— Task directions —
Using the records that follow, copy every line containing the word "executed".

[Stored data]

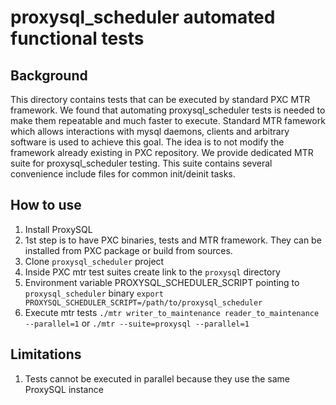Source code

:# proxysql_scheduler automated functional tests

## Background
This directory contains tests that can be executed by standard PXC MTR framework.
We found that automating proxysql_scheduler tests is needed to make them repeatable and much faster to execute. Standard MTR famework which allows interactions with mysql daemons, clients and arbitrary software is used to achieve this goal.
The idea is to not modify the framework already existing in PXC repository. We provide dedicated MTR suite for proxysql_scheduler testing. This suite contains several convenience include files for common init/deinit tasks.

## How to use
1. Install ProxySQL
2. 1st step is to have PXC binaries,  tests and MTR framework. They can be installed from PXC package or build from sources.
3. Clone `proxysql_scheduler` project
4. Inside PXC mtr test suites create link to the `proxysql` directory
5. Environment variable PROXYSQL_SCHEDULER_SCRIPT pointing to `proxysql_scheduler` binary
`export PROXYSQL_SCHEDULER_SCRIPT=/path/to/proxysql_scheduler`
6. Execute mtr tests
`./mtr writer_to_maintenance reader_to_maintenance --parallel=1`
or
`./mtr --suite=proxysql --parallel=1`

## Limitations
1. Tests cannot be executed in parallel because they use the same ProxySQL instance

— Written solution —
This directory contains tests that can be executed by standard PXC MTR framework.
1. Tests cannot be executed in parallel because they use the same ProxySQL instance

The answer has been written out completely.